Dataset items
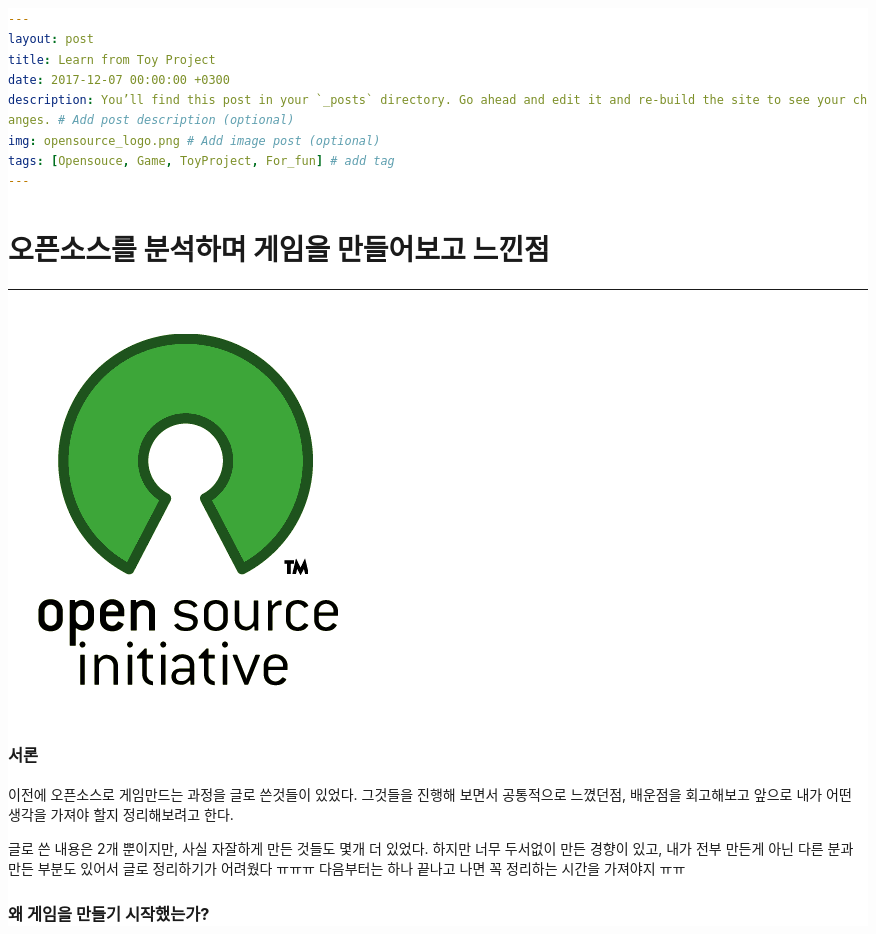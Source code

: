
 ```yaml
---
layout: post
title: Learn from Toy Project
date: 2017-12-07 00:00:00 +0300
description: You’ll find this post in your `_posts` directory. Go ahead and edit it and re-build the site to see your changes. # Add post description (optional)
img: opensource_logo.png # Add image post (optional)
tags: [Opensouce, Game, ToyProject, For_fun] # add tag
---
```


# 오픈소스를 분석하며 게임을 만들어보고 느낀점


----------


![opensource_logo](../assets/img/opensource_logo.png)

### 서론
이전에 오픈소스로 게임만드는 과정을 글로 쓴것들이 있었다. 그것들을 진행해 보면서 공통적으로 느꼈던점, 배운점을 회고해보고 앞으로 내가 어떤 생각을 가져야 할지 정리해보려고 한다.

글로 쓴 내용은 2개 뿐이지만, 사실 자잘하게 만든 것들도 몇개 더 있었다. 하지만 너무 두서없이 만든 경향이 있고, 내가 전부 만든게 아닌 다른 분과 만든 부분도 있어서 글로 정리하기가 어려웠다 ㅠㅠㅠ 다음부터는 하나 끝나고 나면 꼭 정리하는 시간을 가져야지 ㅠㅠ

### 왜 게임을 만들기 시작했는가?
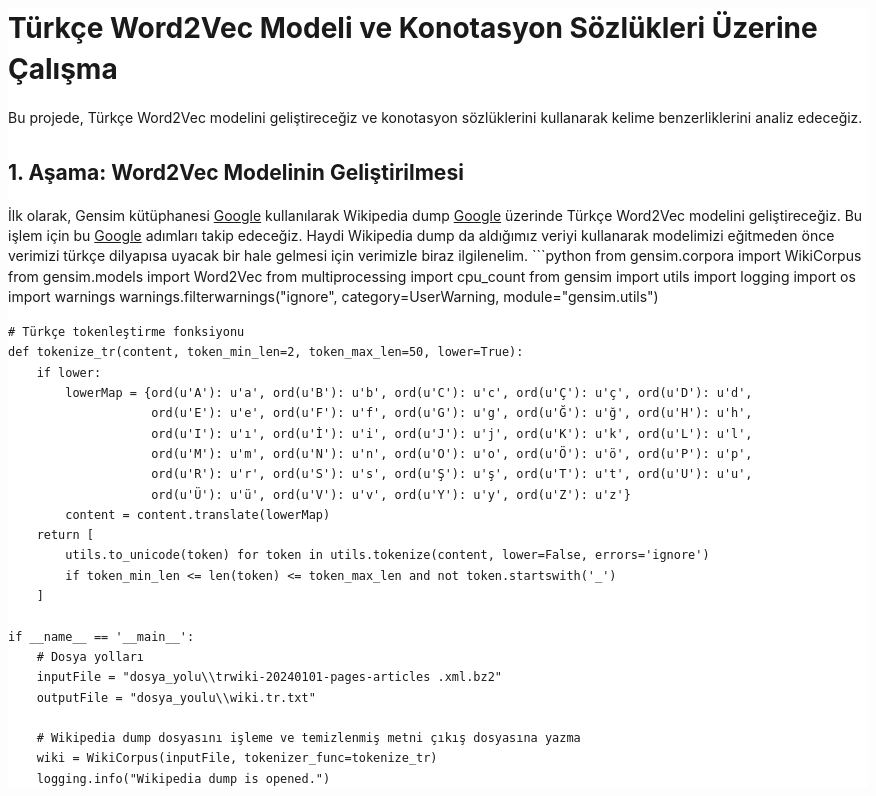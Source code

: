 # Türkçe Word2Vec Modeli ve Konotasyon Sözlükleri Üzerine Çalışma

Bu projede, Türkçe Word2Vec modelini geliştireceğiz ve konotasyon sözlüklerini kullanarak kelime benzerliklerini analiz edeceğiz.

## 1. Aşama: Word2Vec Modelinin Geliştirilmesi
İlk olarak, Gensim kütüphanesi [Google](https://radimrehurek.com/gensim/) kullanılarak  Wikipedia dump  [Google]( https://dumps.wikimedia.org/trwiki/) üzerinde Türkçe Word2Vec modelini geliştireceğiz.
Bu işlem için bu [Google](https://github.com/akoksal/Turkish-Word2Vec/wiki/)  adımları takip edeceğiz. 
Haydi Wikipedia dump da aldığımız veriyi kullanarak modelimizi eğitmeden önce verimizi türkçe dilyapısa uyacak bir hale gelmesi için verimizle biraz ilgilenelim.
\`\`\`python
    from gensim.corpora import WikiCorpus
    from gensim.models import Word2Vec
    from multiprocessing import cpu_count
    from gensim import utils
    import logging
    import os
    import warnings
    warnings.filterwarnings("ignore", category=UserWarning, module="gensim.utils")
    
    # Türkçe tokenleştirme fonksiyonu
    def tokenize_tr(content, token_min_len=2, token_max_len=50, lower=True):
        if lower:
            lowerMap = {ord(u'A'): u'a', ord(u'B'): u'b', ord(u'C'): u'c', ord(u'Ç'): u'ç', ord(u'D'): u'd',
                        ord(u'E'): u'e', ord(u'F'): u'f', ord(u'G'): u'g', ord(u'Ğ'): u'ğ', ord(u'H'): u'h',
                        ord(u'I'): u'ı', ord(u'İ'): u'i', ord(u'J'): u'j', ord(u'K'): u'k', ord(u'L'): u'l',
                        ord(u'M'): u'm', ord(u'N'): u'n', ord(u'O'): u'o', ord(u'Ö'): u'ö', ord(u'P'): u'p',
                        ord(u'R'): u'r', ord(u'S'): u's', ord(u'Ş'): u'ş', ord(u'T'): u't', ord(u'U'): u'u',
                        ord(u'Ü'): u'ü', ord(u'V'): u'v', ord(u'Y'): u'y', ord(u'Z'): u'z'}
            content = content.translate(lowerMap)
        return [
            utils.to_unicode(token) for token in utils.tokenize(content, lower=False, errors='ignore')
            if token_min_len <= len(token) <= token_max_len and not token.startswith('_')
        ]
    
    if __name__ == '__main__':
        # Dosya yolları
        inputFile = "dosya_yolu\\trwiki-20240101-pages-articles .xml.bz2"
        outputFile = "dosya_youlu\\wiki.tr.txt"
    
        # Wikipedia dump dosyasını işleme ve temizlenmiş metni çıkış dosyasına yazma
        wiki = WikiCorpus(inputFile, tokenizer_func=tokenize_tr)
        logging.info("Wikipedia dump is opened.")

The problem: Without including any picture, set down every line above exactly as it stands.

Solution to the problem:
Source code

:
 ```yaml
---
layout: post
title: Learn from Toy Project
date: 2017-12-07 00:00:00 +0300
description: You’ll find this post in your `_posts` directory. Go ahead and edit it and re-build the site to see your changes. # Add post description (optional)
img: opensource_logo.png # Add image post (optional)
tags: [Opensouce, Game, ToyProject, For_fun] # add tag
---
```


# 오픈소스를 분석하며 게임을 만들어보고 느낀점


----------


![opensource_logo](../assets/img/opensource_logo.png)

### 서론
이전에 오픈소스로 게임만드는 과정을 글로 쓴것들이 있었다. 그것들을 진행해 보면서 공통적으로 느꼈던점, 배운점을 회고해보고 앞으로 내가 어떤 생각을 가져야 할지 정리해보려고 한다.

글로 쓴 내용은 2개 뿐이지만, 사실 자잘하게 만든 것들도 몇개 더 있었다. 하지만 너무 두서없이 만든 경향이 있고, 내가 전부 만든게 아닌 다른 분과 만든 부분도 있어서 글로 정리하기가 어려웠다 ㅠㅠㅠ 다음부터는 하나 끝나고 나면 꼭 정리하는 시간을 가져야지 ㅠㅠ

### 왜 게임을 만들기 시작했는가?
Source code

: # Türkçe Word2Vec Modeli ve Konotasyon Sözlükleri Üzerine Çalışma

Bu projede, Türkçe Word2Vec modelini geliştireceğiz ve konotasyon sözlüklerini kullanarak kelime benzerliklerini analiz edeceğiz.

## 1. Aşama: Word2Vec Modelinin Geliştirilmesi
İlk olarak, Gensim kütüphanesi [Google](https://radimrehurek.com/gensim/) kullanılarak  Wikipedia dump  [Google]( https://dumps.wikimedia.org/trwiki/) üzerinde Türkçe Word2Vec modelini geliştireceğiz.
Bu işlem için bu [Google](https://github.com/akoksal/Turkish-Word2Vec/wiki/)  adımları takip edeceğiz. 
Haydi Wikipedia dump da aldığımız veriyi kullanarak modelimizi eğitmeden önce verimizi türkçe dilyapısa uyacak bir hale gelmesi için verimizle biraz ilgilenelim.
\`\`\`python
    from gensim.corpora import WikiCorpus
    from gensim.models import Word2Vec
    from multiprocessing import cpu_count
    from gensim import utils
    import logging
    import os
    import warnings
    warnings.filterwarnings("ignore", category=UserWarning, module="gensim.utils")
    
    # Türkçe tokenleştirme fonksiyonu
    def tokenize_tr(content, token_min_len=2, token_max_len=50, lower=True):
        if lower:
            lowerMap = {ord(u'A'): u'a', ord(u'B'): u'b', ord(u'C'): u'c', ord(u'Ç'): u'ç', ord(u'D'): u'd',
                        ord(u'E'): u'e', ord(u'F'): u'f', ord(u'G'): u'g', ord(u'Ğ'): u'ğ', ord(u'H'): u'h',
                        ord(u'I'): u'ı', ord(u'İ'): u'i', ord(u'J'): u'j', ord(u'K'): u'k', ord(u'L'): u'l',
                        ord(u'M'): u'm', ord(u'N'): u'n', ord(u'O'): u'o', ord(u'Ö'): u'ö', ord(u'P'): u'p',
                        ord(u'R'): u'r', ord(u'S'): u's', ord(u'Ş'): u'ş', ord(u'T'): u't', ord(u'U'): u'u',
                        ord(u'Ü'): u'ü', ord(u'V'): u'v', ord(u'Y'): u'y', ord(u'Z'): u'z'}
            content = content.translate(lowerMap)
        return [
            utils.to_unicode(token) for token in utils.tokenize(content, lower=False, errors='ignore')
            if token_min_len <= len(token) <= token_max_len and not token.startswith('_')
        ]
    
    if __name__ == '__main__':
        # Dosya yolları
        inputFile = "dosya_yolu\\trwiki-20240101-pages-articles .xml.bz2"
        outputFile = "dosya_youlu\\wiki.tr.txt"
    
        # Wikipedia dump dosyasını işleme ve temizlenmiş metni çıkış dosyasına yazma
        wiki = WikiCorpus(inputFile, tokenizer_func=tokenize_tr)
        logging.info("Wikipedia dump is opened.")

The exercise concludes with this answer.